(DATA PROVIDED)

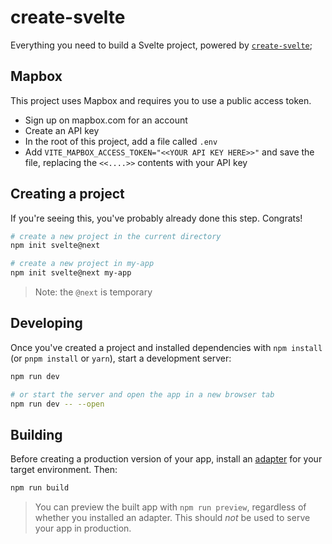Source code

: # create-svelte

Everything you need to build a Svelte project, powered by [`create-svelte`](https://github.com/sveltejs/kit/tree/master/packages/create-svelte);


## Mapbox
This project uses Mapbox and requires you to use a public access token.  
- Sign up on mapbox.com for an account
- Create an API key
- In the root of this project, add a file called `.env`
- Add `VITE_MAPBOX_ACCESS_TOKEN="<<YOUR API KEY HERE>>"` and save the file, replacing the `<<....>>` contents with your API key

## Creating a project

If you're seeing this, you've probably already done this step. Congrats!

```bash
# create a new project in the current directory
npm init svelte@next

# create a new project in my-app
npm init svelte@next my-app
```

> Note: the `@next` is temporary

## Developing

Once you've created a project and installed dependencies with `npm install` (or `pnpm install` or `yarn`), start a development server:

```bash
npm run dev

# or start the server and open the app in a new browser tab
npm run dev -- --open
```

## Building

Before creating a production version of your app, install an [adapter](https://kit.svelte.dev/docs#adapters) for your target environment. Then:

```bash
npm run build
```

> You can preview the built app with `npm run preview`, regardless of whether you installed an adapter. This should _not_ be used to serve your app in production.
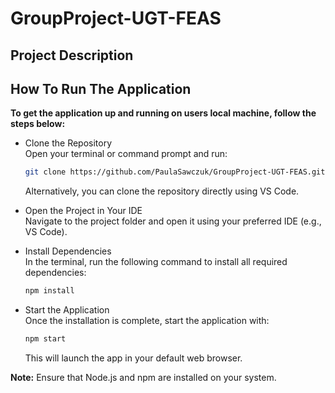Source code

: # GroupProject-UGT-FEAS

## Project Description

## How To Run The Application 

**To get the application up and running on users local machine, follow the steps below:**  

- Clone the Repository  
  Open your terminal or command prompt and run:  

  ```bash  
  git clone https://github.com/PaulaSawczuk/GroupProject-UGT-FEAS.git
  ```

  Alternatively, you can clone the repository directly using VS Code.

- Open the Project in Your IDE  
  Navigate to the project folder and open it using your preferred IDE (e.g., VS Code).

- Install Dependencies  
  In the terminal, run the following command to install all required dependencies:  

  ```bash
  npm install
  ```

- Start the Application  
  Once the installation is complete, start the application with:  

  ```bash
  npm start
  ```

  This will launch the app in your default web browser.
  
**Note:** Ensure that Node.js and npm are installed on your system.
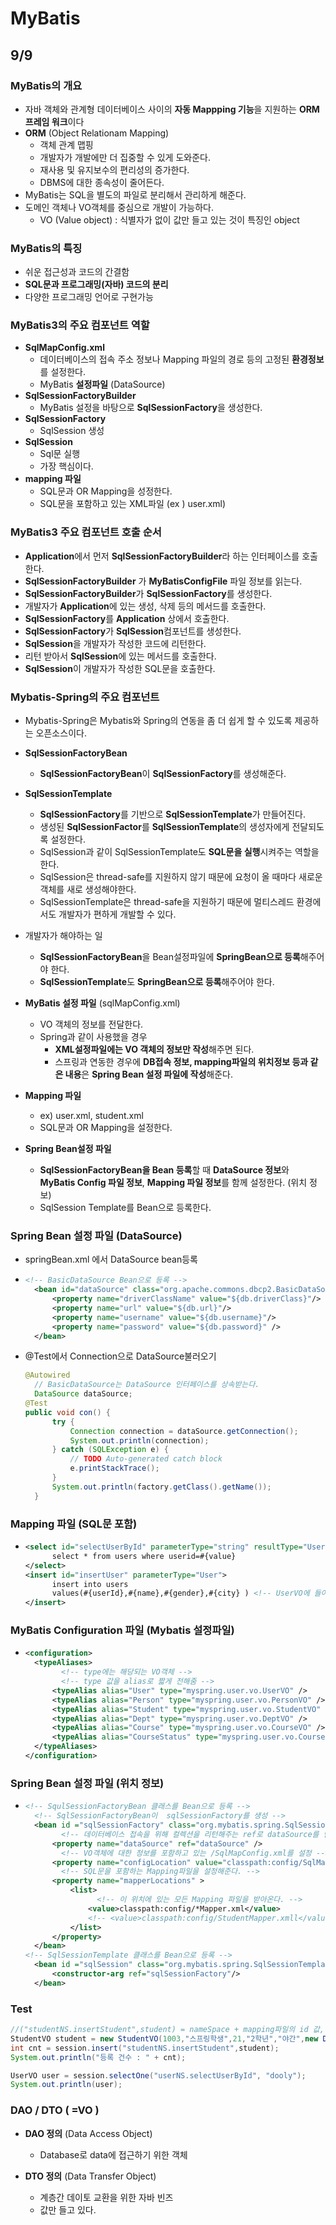 # MyBatis

## 9/9

### MyBatis의 개요

* 자바 객체와 관계형 데이터베이스 사이의 **자동 Mappping 기능**을 지원하는 **ORM 프레임 워크**이다
* **ORM** (Object Relationam Mapping)
  * 객체 관계 맵핑
  * 개발자가 개발에만 더 집중할 수 있게 도와준다.
  * 재사용 및 유지보수의 편리성의 증가한다.
  * DBMS에 대한 종속성이 줄어든다.
* MyBatis는 SQL을 별도의 파일로 분리해서 관리하게 해준다.
* 도메인 객체나 VO객체를 중심으로 개발이 가능하다.
  * VO (Value object) : 식별자가 없이 값만 들고 있는 것이 특징인 object

### MyBatis의 특징

* 쉬운 접근성과 코드의 간결함
* **SQL문과 프로그래밍(자바) 코드의 분리**
* 다양한 프로그래밍 언어로 구현가능

### MyBatis3의 주요 컴포넌트 역할

* **SqlMapConfig.xml**
  * 데이터베이스의 접속 주소 정보나 Mapping 파일의 경로 등의 고정된 **환경정보**를 설정한다.
  * MyBatis **설정파일** (DataSource)
* **SqlSessionFactoryBuilder**
  * MyBatis 설정을 바탕으로 **SqlSessionFactory**을 생성한다.
* **SqlSessionFactory**
  * SqlSession 생성
* **SqlSession**
  * Sql문 실행
  * 가장 핵심이다.
* **mapping 파일**
  * SQL문과 OR Mapping을 성정한다.
  * SQL문을 포함하고 있는 XML파일 (ex ) user.xml)

### MyBatis3 주요 컴포넌트 호출 순서

* **Application**에서 먼저 **SqlSessionFactoryBuilder**라 하는 인터페이스를 호출한다.
*  **SqlSessionFactoryBuilder** 가 **MyBatisConfigFile** 파일 정보를 읽는다.
*  **SqlSessionFactoryBuilder**가 **SqlSessionFactory**를 생성한다.
* 개발자가 **Application**에 있는 생성, 삭제 등의 메서드를 호출한다. 
*  **SqlSessionFactory**를 **Application** 상에서 호출한다.
* **SqlSessionFactory**가 **SqlSession**컴포넌트를 생성한다.
* **SqlSession**을 개발자가 작성한 코드에 리턴한다.
* 리턴 받아서 **SqlSession**에 있는 메서드를 호출한다.
* **SqlSession**이 개발자가 작성한 SQL문을 호출한다.

### Mybatis-Spring의 주요 컴포넌트

* Mybatis-Spring은 Mybatis와 Spring의 연동을 좀 더 쉽게 할 수 있도록 제공하는 오픈소스이다.
* **SqlSessionFactoryBean**
  * **SqlSessionFactoryBean**이 **SqlSessionFactory**를 생성해준다.
* **SqlSessionTemplate**
  * **SqlSessionFactory**를 기반으로 **SqlSessionTemplate**가 만들어진다.
  * 생성된 **SqlSessionFactor**를 **SqlSessionTemplate**의 생성자에게 전달되도록 설정한다.
  * SqlSession과 같이 SqlSessionTemplate도 **SQL문을 실행**시켜주는 역할을 한다.
  * SqlSession은 thread-safe를 지원하지 않기 때문에 요청이 올 때마다 새로운 객체를 새로 생성해야한다.
  * SqlSessionTemplate은 thread-safe을 지원하기 때문에 멀티스레드 환경에서도 개발자가 편하게 개발할 수 있다.
* 개발자가 해야하는 일
  * **SqlSessionFactoryBean**을 Bean설정파일에 **SpringBean으로 등록**해주어야 한다.
  *  **SqlSessionTemplate**도 **SpringBean으로 등록**해주어야 한다.

* **MyBatis 설정 파일** (sqlMapConfig.xml)
  * VO 객체의 정보를 전달한다.
  * Spring과 같이 사용했을 경우
    *  **XML설정파일에는 VO 객체의 정보만 작성**해주면 된다.
    * 스프링과 연동한 경우에 **DB접속 정보, mapping파일의 위치정보 등과 같은 내용**은 **Spring Bean 설정 파일에 작성**해준다.
* **Mapping 파일**
  * ex) user.xml, student.xml
  * SQL문과 OR Mapping을 설정한다.

* **Spring Bean설정 파일**
  * **SqlSessionFactoryBean을 Bean 등록**할 때 **DataSource 정보**와 **MyBatis Config 파일 정보**, **Mapping 파일 정보**를 함께 설정한다. (위치 정보)
  * SqlSession Template를 Bean으로 등록한다.

### Spring Bean 설정 파일 (DataSource)

* springBean.xml 에서 DataSource bean등록

* ```xml
  <!-- BasicDataSource Bean으로 등록 -->
  	<bean id="dataSource" class="org.apache.commons.dbcp2.BasicDataSource" >
  		<property name="driverClassName" value="${db.driverClass}"/>
  		<property name="url" value="${db.url}"/>
  		<property name="username" value="${db.username}"/>
  		<property name="password" value="${db.password}" />
  	</bean>
  ```

* @Test에서  Connection으로 DataSource불러오기

  ```java
  @Autowired
  	// BasicDataSource는 DataSource 인터페이스를 상속받는다.
  	DataSource dataSource;
  @Test
  public void con() {
  		try {
  			Connection connection = dataSource.getConnection();
  			System.out.println(connection);
  		} catch (SQLException e) {
  			// TODO Auto-generated catch block
  			e.printStackTrace();
  		}
  		System.out.println(factory.getClass().getName());
  	}
  ```

  



### Mapping 파일 (SQL문 포함)

* ```XML
  <select id="selectUserById" parameterType="string" resultType="User"> <!-- MyBatist 설정 파일의 allias -->
  		select * from users where userid=#{value}
  </select>
  <insert id="insertUser" parameterType="User"> 
  		insert into users
  		values(#{userId},#{name},#{gender},#{city} ) <!-- UserVO에 들어 있는 -->
  </insert>
  ```

  

### MyBatis Configuration 파일 (Mybatis 설정파일)

* ```xml
  <configuration>
  	<typeAliases>
          <!-- type에는 해당되는 VO객체 -->
          <!-- type 값을 alias로 짧게 전해줌 -->
  		<typeAlias alias="User" type="myspring.user.vo.UserVO" /> 
  		<typeAlias alias="Person" type="myspring.user.vo.PersonVO" />
  		<typeAlias alias="Student" type="myspring.user.vo.StudentVO" />
  		<typeAlias alias="Dept" type="myspring.user.vo.DeptVO" />
  		<typeAlias alias="Course" type="myspring.user.vo.CourseVO" />
  		<typeAlias alias="CourseStatus" type="myspring.user.vo.CourseStatusVO" />
  	</typeAliases>
  </configuration>
  ```

### Spring Bean 설정 파일 (위치 정보)

* ```xml
  <!-- SqulSessionFactoryBean 클래스를 Bean으로 등록 -->
  	<!-- SqlSessionFactoryBean이  sqlSessionFactory를 생성 -->
  	<bean id ="sqlSessionFactory" class="org.mybatis.spring.SqlSessionFactoryBean">
          <!-- 데이터베이스 접속을 위해 컬렉션을 리턴해주는 ref로 dataSource를 받아온다. -->
  		<property name="dataSource" ref="dataSource" />
          <!-- VO객체에 대한 정보를 포함하고 있는 /SqlMapConfig.xml를 설정 -->
  		<property name="configLocation" value="classpath:config/SqlMapConfig.xml" />
          <!-- SQL문을 포함하는 Mapping파일을 설정해준다. -->
  		<property name="mapperLocations" >
  			<list>
                  <!-- 이 위치에 있는 모든 Mapping 파일을 받아온다. -->
  				<value>classpath:config/*Mapper.xml</value>
  				<!-- <value>classpath:config/StudentMapper.xmll</value> -->
  			</list>
  		</property>
  	</bean>
  <!-- SqlSessionTemplate 클래스를 Bean으로 등록 -->
  	<bean id ="sqlSession" class="org.mybatis.spring.SqlSessionTemplate">
  		<constructor-arg ref="sqlSessionFactory"/>
  	</bean>
  ```

### Test

```java
//("studentNS.insertStudent",student) = nameSpace + mapping파일의 id 값, student의 정보를 가지고 있는 VO객체에 값을 주고 student는 insertUser의 parameterType에 mapping된다. 
StudentVO student = new StudentVO(1003,"스프링학생",21,"2학년","야간",new DeptVO(10));
int cnt = session.insert("studentNS.insertStudent",student);
System.out.println("등록 건수 : " + cnt);

UserVO user = session.selectOne("userNS.selectUserById", "dooly");
System.out.println(user);
```

### DAO / DTO ( =VO )

* **DAO 정의** (Data Access Object)
  * Database로 data에 접근하기 위한 객체

* **DTO 정의** (Data Transfer Object)
  * 계층간 데이토 교환을 위한 자바 빈즈
  * 값만 들고 있다.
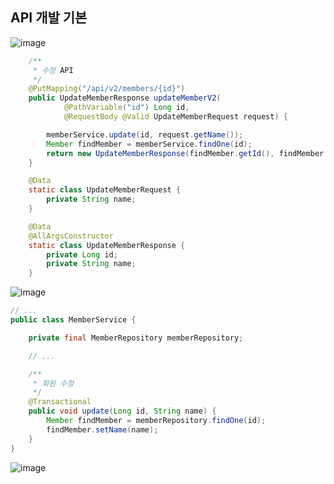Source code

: ## **API 개발 기본**

![image](https://user-images.githubusercontent.com/79301439/177952219-24352781-8eaf-4b75-a77a-f688ee655b97.png)

```java
    /**
     * 수정 API
     */
    @PutMapping("/api/v2/members/{id}")
    public UpdateMemberResponse updateMemberV2(
            @PathVariable("id") Long id,
            @RequestBody @Valid UpdateMemberRequest request) {

        memberService.update(id, request.getName());
        Member findMember = memberService.findOne(id);
        return new UpdateMemberResponse(findMember.getId(), findMember.getName());
    }

    @Data
    static class UpdateMemberRequest {
        private String name;
    }

    @Data
    @AllArgsConstructor
    static class UpdateMemberResponse {
        private Long id;
        private String name;
    }
```

![image](https://user-images.githubusercontent.com/79301439/177952439-267196e7-d588-4cc4-af87-6cf6dc4e6d4e.png)

```java
// ...
public class MemberService {

    private final MemberRepository memberRepository;

    // ...

    /**
     * 회원 수정
     */
    @Transactional
    public void update(Long id, String name) {
        Member findMember = memberRepository.findOne(id);
        findMember.setName(name);
    }
}
```

![image](https://user-images.githubusercontent.com/79301439/177953071-e076ea90-43f1-45e3-a618-9734c0b73b53.png)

(End DATA PROVIDED)

Repeat the data verbatim through the "## Developing" line, no pictures.

Source code

: # create-svelte

Everything you need to build a Svelte project, powered by [`create-svelte`](https://github.com/sveltejs/kit/tree/master/packages/create-svelte);


## Mapbox
This project uses Mapbox and requires you to use a public access token.  
- Sign up on mapbox.com for an account
- Create an API key
- In the root of this project, add a file called `.env`
- Add `VITE_MAPBOX_ACCESS_TOKEN="<<YOUR API KEY HERE>>"` and save the file, replacing the `<<....>>` contents with your API key

## Creating a project

If you're seeing this, you've probably already done this step. Congrats!

```bash
# create a new project in the current directory
npm init svelte@next

# create a new project in my-app
npm init svelte@next my-app
```

> Note: the `@next` is temporary

## Developing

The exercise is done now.